▸ **WORK TO COMPLETE**: Exactly the lines from the start of the data below through the line that contains "### Application, Review and Selection process" are to be copied, with pictures left out.

(Items from a data source)
-- Opening Marker --

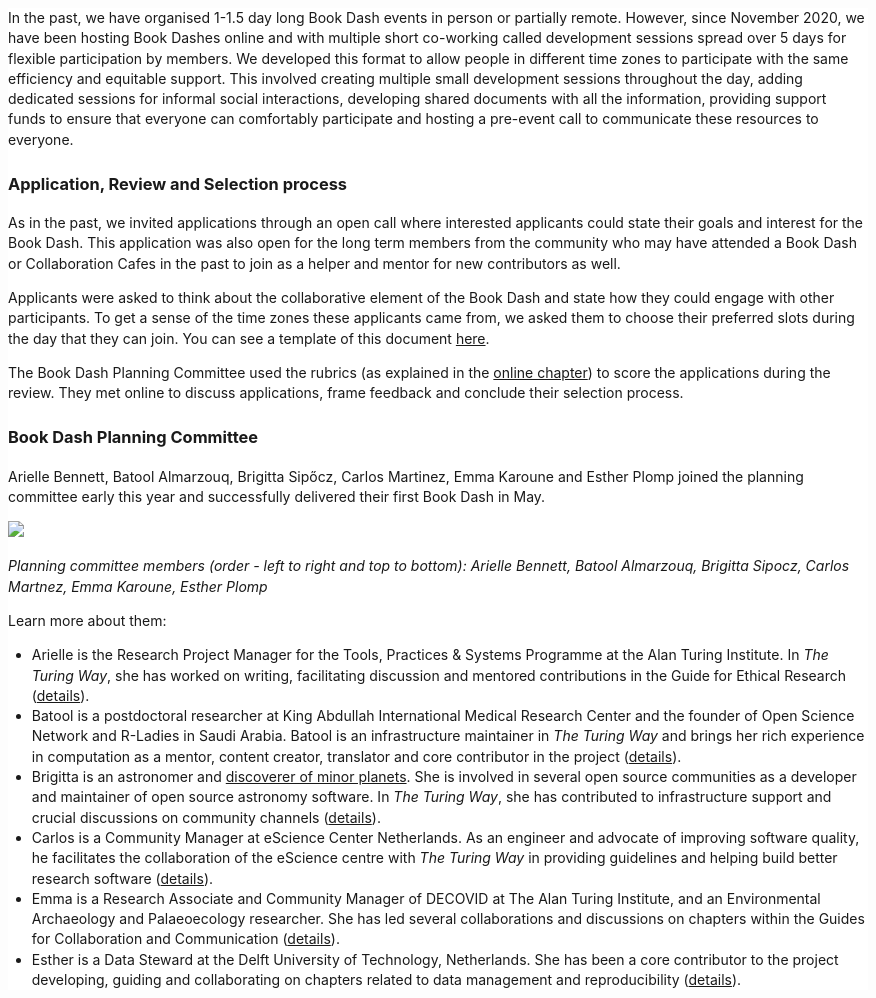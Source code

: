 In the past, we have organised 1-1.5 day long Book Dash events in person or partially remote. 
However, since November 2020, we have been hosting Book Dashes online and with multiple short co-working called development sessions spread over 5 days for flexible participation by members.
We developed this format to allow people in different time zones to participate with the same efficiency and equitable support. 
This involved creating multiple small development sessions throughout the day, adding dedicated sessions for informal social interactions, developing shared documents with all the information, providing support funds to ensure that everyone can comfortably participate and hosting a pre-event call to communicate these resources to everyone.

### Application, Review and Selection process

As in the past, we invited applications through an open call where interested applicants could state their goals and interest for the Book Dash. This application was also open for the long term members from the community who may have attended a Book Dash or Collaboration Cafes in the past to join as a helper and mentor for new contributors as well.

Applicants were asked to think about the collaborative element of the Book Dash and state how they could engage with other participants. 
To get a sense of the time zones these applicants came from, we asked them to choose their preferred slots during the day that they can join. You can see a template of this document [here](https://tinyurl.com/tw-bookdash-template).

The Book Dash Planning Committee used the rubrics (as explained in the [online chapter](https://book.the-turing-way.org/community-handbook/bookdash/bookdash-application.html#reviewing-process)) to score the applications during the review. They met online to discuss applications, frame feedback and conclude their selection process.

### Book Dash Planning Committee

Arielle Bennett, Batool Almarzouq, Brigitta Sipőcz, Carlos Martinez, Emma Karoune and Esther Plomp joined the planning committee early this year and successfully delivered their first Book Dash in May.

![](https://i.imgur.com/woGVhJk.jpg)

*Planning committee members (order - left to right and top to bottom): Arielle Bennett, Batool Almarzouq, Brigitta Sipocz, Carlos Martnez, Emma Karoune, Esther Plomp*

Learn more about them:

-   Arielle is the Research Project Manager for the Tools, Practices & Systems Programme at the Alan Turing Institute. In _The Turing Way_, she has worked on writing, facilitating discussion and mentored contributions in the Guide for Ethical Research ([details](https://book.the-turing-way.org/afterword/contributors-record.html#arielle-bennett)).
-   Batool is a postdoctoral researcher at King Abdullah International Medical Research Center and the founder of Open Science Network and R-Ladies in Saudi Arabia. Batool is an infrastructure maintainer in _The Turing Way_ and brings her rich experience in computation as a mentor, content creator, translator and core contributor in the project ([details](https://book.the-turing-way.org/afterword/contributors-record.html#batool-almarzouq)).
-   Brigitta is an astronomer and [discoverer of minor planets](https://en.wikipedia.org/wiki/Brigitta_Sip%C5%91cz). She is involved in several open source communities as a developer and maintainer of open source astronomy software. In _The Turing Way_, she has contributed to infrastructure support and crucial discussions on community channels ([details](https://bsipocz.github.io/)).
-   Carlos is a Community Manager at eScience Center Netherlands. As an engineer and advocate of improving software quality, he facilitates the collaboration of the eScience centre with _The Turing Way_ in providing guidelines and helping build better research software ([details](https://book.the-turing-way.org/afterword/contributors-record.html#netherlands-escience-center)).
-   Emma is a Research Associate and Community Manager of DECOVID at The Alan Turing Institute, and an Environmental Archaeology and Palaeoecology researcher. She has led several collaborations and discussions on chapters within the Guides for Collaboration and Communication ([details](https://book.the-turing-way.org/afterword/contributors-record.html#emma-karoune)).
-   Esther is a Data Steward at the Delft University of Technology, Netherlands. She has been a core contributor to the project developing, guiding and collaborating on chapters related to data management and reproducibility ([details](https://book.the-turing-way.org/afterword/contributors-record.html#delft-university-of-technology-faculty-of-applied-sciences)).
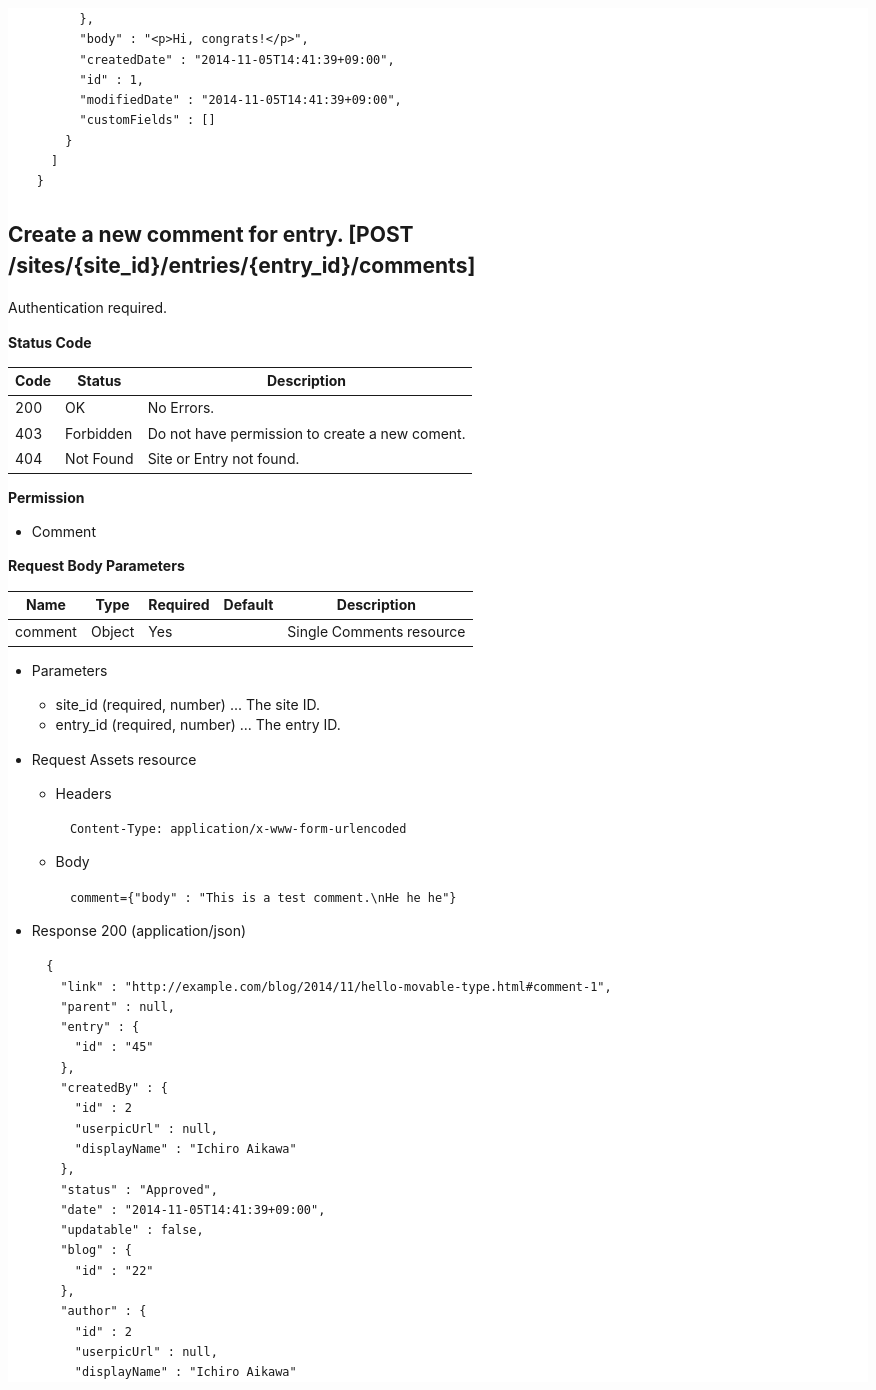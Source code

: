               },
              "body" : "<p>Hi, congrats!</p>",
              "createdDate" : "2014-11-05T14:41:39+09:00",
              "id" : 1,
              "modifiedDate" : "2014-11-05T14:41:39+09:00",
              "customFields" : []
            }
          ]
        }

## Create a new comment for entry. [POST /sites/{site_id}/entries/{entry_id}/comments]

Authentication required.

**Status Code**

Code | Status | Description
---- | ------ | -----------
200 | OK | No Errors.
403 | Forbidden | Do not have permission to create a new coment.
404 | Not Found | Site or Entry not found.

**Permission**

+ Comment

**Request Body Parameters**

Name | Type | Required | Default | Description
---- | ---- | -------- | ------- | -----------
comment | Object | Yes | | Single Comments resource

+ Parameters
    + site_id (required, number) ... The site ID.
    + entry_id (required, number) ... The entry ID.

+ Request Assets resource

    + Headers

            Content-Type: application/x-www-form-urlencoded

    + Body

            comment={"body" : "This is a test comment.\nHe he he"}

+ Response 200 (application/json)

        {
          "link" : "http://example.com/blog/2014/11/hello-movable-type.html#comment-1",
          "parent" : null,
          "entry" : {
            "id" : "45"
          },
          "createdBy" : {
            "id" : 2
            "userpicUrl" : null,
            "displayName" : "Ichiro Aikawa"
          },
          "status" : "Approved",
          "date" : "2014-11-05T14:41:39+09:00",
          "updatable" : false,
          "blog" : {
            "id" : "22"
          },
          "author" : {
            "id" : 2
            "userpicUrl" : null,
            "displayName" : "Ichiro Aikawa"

-- Closing Marker --

▸ **RESULT FOR THIS TASK**:
Source code

: In the past, we have organised 1-1.5 day long Book Dash events in person or partially remote. 
However, since November 2020, we have been hosting Book Dashes online and with multiple short co-working called development sessions spread over 5 days for flexible participation by members.
We developed this format to allow people in different time zones to participate with the same efficiency and equitable support. 
This involved creating multiple small development sessions throughout the day, adding dedicated sessions for informal social interactions, developing shared documents with all the information, providing support funds to ensure that everyone can comfortably participate and hosting a pre-event call to communicate these resources to everyone.

### Application, Review and Selection process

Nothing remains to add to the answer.